### Work to be completed:
In the data below, find every line with the word "string" and copy it out.

== Source material

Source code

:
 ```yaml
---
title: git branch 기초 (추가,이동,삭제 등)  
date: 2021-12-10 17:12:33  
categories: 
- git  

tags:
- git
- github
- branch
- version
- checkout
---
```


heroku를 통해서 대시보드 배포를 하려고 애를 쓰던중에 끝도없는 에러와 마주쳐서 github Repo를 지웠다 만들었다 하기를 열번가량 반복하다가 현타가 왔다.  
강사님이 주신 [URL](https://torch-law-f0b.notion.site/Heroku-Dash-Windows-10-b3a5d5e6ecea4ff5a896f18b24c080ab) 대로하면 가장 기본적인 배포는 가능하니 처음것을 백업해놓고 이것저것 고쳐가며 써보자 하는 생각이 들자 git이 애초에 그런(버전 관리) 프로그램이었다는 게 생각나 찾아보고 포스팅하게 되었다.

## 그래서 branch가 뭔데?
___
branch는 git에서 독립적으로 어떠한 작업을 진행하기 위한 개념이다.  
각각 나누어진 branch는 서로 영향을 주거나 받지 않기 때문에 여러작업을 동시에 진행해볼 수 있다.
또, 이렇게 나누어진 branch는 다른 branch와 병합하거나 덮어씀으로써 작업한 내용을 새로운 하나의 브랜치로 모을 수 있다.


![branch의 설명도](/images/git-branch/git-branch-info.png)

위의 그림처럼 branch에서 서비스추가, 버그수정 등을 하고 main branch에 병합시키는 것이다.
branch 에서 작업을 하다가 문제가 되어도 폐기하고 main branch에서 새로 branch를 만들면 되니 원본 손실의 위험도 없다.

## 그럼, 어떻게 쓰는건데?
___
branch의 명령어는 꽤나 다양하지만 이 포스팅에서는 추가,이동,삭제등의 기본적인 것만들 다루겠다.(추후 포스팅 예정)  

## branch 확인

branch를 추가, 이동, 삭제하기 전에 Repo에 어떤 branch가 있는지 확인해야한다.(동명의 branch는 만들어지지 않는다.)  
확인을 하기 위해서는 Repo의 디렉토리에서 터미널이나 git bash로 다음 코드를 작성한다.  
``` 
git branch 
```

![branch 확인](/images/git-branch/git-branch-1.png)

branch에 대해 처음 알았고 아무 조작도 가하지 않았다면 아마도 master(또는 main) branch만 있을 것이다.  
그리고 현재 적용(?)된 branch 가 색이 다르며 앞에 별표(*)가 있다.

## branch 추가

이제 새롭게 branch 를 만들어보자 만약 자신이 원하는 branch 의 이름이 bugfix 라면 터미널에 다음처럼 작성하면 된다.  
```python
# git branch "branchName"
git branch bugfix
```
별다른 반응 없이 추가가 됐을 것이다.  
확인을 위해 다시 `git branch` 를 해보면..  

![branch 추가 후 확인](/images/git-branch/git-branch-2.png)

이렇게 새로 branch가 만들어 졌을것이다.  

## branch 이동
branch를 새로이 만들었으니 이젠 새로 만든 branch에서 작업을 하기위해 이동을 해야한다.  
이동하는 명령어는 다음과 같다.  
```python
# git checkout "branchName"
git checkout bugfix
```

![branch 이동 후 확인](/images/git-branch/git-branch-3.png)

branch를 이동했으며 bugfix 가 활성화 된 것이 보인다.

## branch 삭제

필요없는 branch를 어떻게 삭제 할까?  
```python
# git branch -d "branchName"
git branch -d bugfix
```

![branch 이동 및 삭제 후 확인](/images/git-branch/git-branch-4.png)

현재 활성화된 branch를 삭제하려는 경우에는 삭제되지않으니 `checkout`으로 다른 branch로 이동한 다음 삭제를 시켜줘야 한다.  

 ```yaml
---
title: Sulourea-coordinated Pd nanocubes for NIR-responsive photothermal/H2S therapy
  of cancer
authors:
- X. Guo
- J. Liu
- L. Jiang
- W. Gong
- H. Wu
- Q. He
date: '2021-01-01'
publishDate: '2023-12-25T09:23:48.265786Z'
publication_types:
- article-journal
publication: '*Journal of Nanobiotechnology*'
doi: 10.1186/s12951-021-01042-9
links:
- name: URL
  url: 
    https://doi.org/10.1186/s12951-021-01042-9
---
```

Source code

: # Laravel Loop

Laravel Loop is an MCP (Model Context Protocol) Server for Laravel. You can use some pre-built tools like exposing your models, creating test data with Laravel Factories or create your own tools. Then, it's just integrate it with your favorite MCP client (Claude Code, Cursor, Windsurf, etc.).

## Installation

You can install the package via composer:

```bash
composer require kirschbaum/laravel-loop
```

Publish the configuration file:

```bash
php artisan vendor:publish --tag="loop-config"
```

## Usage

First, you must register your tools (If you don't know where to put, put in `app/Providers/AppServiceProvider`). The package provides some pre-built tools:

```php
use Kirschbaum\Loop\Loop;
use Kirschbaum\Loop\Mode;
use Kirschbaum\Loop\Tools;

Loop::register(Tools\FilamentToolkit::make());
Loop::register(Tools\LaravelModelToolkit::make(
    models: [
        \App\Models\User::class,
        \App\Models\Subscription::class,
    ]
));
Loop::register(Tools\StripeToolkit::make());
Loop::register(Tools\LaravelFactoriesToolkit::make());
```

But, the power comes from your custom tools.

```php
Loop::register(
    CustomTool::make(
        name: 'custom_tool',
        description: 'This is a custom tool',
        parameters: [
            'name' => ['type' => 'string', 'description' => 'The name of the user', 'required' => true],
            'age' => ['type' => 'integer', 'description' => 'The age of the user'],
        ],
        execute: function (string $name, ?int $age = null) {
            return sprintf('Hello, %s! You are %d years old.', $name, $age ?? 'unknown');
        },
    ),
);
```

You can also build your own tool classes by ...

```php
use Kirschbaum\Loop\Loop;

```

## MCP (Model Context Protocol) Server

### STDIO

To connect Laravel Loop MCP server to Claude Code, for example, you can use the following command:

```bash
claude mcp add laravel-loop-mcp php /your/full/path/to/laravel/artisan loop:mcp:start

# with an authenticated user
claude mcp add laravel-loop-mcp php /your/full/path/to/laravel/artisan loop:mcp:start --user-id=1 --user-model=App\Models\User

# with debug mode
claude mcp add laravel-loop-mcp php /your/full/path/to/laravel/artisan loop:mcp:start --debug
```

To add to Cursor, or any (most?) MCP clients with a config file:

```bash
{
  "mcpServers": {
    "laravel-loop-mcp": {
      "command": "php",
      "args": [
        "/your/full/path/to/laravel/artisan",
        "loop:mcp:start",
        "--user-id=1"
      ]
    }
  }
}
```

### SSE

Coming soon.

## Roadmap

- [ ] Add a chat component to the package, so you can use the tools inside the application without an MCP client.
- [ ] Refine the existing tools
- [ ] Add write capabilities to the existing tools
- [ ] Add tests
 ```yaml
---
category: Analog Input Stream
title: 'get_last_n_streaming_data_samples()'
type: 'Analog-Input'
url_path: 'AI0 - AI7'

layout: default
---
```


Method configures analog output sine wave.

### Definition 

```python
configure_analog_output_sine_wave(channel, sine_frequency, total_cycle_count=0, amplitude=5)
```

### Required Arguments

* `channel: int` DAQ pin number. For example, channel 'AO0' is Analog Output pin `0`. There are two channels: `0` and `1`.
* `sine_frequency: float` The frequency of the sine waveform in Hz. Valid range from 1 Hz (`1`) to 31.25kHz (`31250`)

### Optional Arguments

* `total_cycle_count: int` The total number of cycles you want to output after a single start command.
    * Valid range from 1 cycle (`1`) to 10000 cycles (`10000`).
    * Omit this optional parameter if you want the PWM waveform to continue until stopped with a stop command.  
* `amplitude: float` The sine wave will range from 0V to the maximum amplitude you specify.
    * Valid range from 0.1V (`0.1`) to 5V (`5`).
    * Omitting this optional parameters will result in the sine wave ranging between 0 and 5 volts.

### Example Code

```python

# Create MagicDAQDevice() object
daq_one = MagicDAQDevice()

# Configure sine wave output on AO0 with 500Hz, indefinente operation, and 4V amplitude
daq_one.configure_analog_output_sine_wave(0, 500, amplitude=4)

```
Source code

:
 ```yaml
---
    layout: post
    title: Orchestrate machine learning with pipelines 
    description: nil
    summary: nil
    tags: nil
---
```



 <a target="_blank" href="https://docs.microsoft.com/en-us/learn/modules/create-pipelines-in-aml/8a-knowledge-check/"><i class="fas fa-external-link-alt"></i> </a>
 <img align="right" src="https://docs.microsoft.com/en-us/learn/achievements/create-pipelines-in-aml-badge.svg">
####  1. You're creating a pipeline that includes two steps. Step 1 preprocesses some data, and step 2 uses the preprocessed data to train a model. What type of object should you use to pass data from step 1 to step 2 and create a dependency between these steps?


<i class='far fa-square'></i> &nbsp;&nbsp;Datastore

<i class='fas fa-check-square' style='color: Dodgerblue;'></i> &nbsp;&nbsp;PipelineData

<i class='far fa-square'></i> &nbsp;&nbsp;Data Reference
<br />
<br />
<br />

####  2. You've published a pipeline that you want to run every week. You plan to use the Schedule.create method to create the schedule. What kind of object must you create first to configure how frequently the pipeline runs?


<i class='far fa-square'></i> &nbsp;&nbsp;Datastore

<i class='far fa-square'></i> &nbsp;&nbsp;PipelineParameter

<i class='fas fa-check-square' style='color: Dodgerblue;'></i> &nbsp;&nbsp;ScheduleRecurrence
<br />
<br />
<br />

====

### Result:
            'name' => ['type' => 'string', 'description' => 'The name of the user', 'required' => true],
        execute: function (string $name, ?int $age = null) {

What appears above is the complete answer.